2020年3月に当時33歳の黒人男性マニュエル・エリスさんが殺害された事件で、タコマ市の警察官3人が刑事責任を問われることになったと、シアトルの主要メディアが速報で報じました。
ファーガソン司法長官は27日、エリスさんの殺人事件に関与したタコマ市警のクリストファー・バーバンク被告とマシュー・コリンズ被告を第2級殺人罪で、ティモシー・ランキン被告を第1級過失致死罪で起訴したと発表しました。
ニュースリリースによると、有罪判決を受けた場合、前科のない第2級殺人の標準的な刑期は10年から18年、前科のない第1級過失致死罪の標準的な刑期は6.5年から8.5年。両犯罪の最高刑は終身刑です。3人の警官には逮捕状が出されています。
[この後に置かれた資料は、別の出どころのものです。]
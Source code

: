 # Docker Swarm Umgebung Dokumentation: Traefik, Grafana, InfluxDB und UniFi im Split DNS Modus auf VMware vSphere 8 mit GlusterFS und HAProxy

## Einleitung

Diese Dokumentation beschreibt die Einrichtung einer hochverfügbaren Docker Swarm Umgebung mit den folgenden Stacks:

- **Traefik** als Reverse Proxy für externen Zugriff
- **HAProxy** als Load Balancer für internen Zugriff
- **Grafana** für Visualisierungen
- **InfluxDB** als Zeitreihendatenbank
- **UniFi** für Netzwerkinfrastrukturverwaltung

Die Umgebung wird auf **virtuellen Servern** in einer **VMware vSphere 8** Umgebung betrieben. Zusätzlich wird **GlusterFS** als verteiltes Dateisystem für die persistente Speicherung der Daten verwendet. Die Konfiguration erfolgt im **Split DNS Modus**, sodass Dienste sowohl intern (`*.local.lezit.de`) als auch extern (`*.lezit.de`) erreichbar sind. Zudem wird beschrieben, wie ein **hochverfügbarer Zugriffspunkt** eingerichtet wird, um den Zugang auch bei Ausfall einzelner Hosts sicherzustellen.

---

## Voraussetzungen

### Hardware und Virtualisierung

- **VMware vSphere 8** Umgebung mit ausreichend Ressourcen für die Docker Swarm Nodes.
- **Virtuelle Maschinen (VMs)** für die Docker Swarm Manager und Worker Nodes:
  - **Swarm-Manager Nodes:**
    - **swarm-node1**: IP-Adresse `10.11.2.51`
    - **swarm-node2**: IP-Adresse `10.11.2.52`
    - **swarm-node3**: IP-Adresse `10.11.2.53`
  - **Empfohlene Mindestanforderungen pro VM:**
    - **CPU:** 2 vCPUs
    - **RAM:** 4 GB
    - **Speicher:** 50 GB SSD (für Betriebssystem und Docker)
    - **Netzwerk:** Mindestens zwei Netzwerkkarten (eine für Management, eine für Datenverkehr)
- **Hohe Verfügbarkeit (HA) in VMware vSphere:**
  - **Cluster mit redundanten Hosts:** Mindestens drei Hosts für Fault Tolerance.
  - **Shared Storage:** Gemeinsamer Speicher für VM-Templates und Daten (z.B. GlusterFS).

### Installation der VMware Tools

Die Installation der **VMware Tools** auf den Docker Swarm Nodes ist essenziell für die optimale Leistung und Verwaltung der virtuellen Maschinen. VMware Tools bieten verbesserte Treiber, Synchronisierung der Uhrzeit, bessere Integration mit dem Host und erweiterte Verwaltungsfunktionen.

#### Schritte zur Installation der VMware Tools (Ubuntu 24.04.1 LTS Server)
ワシントン州司法長官室が警察官を違法な殺傷力の行使で刑事告発したのは今回が初めてであり、ワシントン州の有権者が2018年11月にイニシアチブ940を採択して以来、ワシントン州で法執行官に対して殺人罪の告発が行われたのは2回目となります。
この事件は当初、ピアス郡保安局が捜査を行っていましたが、保安官補佐がエリスさんの拘束を手伝ったことが確認されたことから、ワシントン州のインスリー知事は捜査をワシントン州警備隊に委ね、ボブ・ファーガソン司法長官室が起訴の判断をすることになりました。
シアトル・タイムズによると、ワシントン州では警察官が職務中に死亡を引き起こしてもほとんど起訴されないという歴史的な傾向があり、エリスさんの死亡に関する告発が行われるまで、過去40年間に職務中に人を殺害したとして起訴された警察官はわずか3人でした。また、この事件により、地方と州で規定や法律の変更がありました。事件当時、タコマ警察はチョークホールドとスピットマスクの使用に規定はありませんでしたが、事件後、チョークホールドを禁止しました。また、今年の州議会で、ワシントン州全体でチョークホールドを禁止する法案が可決され、インスリー知事が署名して成立しました。
2018年に有権者の約60%が支持して可決されたイニシアチブ940では、法執行機関が人の死を引き起こすような力を行使した場合、すべての事例について「完全に独立した」調査を行うことが義務付けられています。
ワシントン州のインスリー知事は、ファーガソン司法長官と司法長官室にこの事件の包括的な捜査を行ったことに感謝する声明を出しています。全文は知事室の公式サイトで確認できます。